[RECORDS FOR THE EXERCISE — start]

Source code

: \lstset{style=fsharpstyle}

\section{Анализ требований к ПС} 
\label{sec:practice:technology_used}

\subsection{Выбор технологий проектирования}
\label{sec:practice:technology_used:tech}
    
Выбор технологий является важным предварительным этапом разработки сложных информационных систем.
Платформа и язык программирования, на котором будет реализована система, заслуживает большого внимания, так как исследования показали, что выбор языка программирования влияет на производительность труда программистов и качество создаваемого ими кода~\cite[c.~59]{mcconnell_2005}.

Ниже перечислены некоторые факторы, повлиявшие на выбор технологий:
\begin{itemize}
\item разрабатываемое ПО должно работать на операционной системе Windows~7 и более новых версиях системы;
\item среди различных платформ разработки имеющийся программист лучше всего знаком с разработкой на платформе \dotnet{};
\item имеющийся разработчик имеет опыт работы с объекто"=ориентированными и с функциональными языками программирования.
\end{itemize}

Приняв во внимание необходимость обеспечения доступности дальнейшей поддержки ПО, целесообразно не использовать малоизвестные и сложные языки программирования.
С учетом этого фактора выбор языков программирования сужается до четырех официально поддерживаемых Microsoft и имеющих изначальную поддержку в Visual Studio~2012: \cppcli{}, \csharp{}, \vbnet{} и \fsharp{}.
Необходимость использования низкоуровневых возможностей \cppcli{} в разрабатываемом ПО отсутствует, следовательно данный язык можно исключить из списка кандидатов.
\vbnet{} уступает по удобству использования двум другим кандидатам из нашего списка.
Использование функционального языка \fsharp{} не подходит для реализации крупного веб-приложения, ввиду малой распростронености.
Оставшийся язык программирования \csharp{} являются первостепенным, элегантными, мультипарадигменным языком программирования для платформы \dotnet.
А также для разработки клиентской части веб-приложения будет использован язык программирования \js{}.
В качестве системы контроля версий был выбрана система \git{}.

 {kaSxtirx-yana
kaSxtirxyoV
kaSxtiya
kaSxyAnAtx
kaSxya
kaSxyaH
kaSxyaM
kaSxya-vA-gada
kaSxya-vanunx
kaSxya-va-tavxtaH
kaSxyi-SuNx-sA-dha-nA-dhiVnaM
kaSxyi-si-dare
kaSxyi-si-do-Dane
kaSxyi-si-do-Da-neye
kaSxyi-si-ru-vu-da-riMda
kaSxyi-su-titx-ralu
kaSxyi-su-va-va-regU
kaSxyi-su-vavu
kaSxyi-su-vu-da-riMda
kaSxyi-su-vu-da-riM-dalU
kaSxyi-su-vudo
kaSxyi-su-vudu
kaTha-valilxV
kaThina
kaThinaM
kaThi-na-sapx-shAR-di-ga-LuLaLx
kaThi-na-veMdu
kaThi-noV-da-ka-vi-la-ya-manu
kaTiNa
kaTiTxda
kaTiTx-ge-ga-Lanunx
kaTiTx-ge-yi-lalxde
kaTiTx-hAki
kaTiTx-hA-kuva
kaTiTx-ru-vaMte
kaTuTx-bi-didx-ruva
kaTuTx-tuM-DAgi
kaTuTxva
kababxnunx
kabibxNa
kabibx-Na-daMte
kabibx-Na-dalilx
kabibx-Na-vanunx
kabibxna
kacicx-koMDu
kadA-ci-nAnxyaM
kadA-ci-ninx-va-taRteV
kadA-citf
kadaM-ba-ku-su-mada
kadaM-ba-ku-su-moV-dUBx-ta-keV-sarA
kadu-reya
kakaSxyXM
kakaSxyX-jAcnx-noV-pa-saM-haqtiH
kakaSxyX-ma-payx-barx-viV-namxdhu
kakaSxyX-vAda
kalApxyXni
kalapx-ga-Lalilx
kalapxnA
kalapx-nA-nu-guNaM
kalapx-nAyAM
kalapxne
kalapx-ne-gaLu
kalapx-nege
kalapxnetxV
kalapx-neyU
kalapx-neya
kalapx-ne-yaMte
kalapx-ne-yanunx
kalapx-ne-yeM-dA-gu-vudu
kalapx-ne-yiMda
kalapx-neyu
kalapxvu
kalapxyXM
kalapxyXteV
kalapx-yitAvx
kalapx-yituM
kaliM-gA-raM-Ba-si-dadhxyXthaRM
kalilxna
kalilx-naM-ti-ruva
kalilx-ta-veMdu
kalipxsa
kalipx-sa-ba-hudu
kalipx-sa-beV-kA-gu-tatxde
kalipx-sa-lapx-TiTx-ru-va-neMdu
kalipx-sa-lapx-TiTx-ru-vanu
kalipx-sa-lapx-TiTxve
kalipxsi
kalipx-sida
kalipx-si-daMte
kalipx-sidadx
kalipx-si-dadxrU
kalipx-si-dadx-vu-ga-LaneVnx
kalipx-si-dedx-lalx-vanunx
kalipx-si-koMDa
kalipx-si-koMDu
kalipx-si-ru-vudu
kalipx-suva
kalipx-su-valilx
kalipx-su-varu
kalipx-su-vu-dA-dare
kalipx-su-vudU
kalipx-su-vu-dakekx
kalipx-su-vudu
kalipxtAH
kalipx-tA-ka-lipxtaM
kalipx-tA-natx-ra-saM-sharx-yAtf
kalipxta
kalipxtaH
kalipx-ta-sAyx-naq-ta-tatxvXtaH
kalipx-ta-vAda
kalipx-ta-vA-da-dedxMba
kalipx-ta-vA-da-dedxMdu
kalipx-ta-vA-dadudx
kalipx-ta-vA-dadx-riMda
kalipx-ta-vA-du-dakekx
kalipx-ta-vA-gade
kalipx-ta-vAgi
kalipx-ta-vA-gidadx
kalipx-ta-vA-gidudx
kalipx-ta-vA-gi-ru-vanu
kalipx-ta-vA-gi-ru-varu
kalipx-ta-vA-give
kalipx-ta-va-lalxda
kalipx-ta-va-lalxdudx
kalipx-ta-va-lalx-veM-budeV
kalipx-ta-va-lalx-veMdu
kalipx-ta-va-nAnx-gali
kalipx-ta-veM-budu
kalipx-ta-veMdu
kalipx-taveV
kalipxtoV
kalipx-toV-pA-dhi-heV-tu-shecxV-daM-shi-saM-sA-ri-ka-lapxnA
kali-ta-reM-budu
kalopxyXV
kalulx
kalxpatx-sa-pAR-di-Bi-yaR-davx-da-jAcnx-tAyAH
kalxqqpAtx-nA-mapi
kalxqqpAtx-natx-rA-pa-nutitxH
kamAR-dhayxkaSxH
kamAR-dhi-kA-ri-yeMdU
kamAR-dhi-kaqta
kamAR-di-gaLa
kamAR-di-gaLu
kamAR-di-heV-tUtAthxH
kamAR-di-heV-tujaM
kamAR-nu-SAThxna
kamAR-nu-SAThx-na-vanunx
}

[RECORDS FOR THE EXERCISE — finish]

WHAT TO DO: Pick out the lines above that hold the string "cppcli" and show them.

COMPLETED EXERCISE:
С учетом этого фактора выбор языков программирования сужается до четырех официально поддерживаемых Microsoft и имеющих изначальную поддержку в Visual Studio~2012: \cppcli{}, \csharp{}, \vbnet{} и \fsharp{}.
Необходимость использования низкоуровневых возможностей \cppcli{} в разрабатываемом ПО отсутствует, следовательно данный язык можно исключить из списка кандидатов.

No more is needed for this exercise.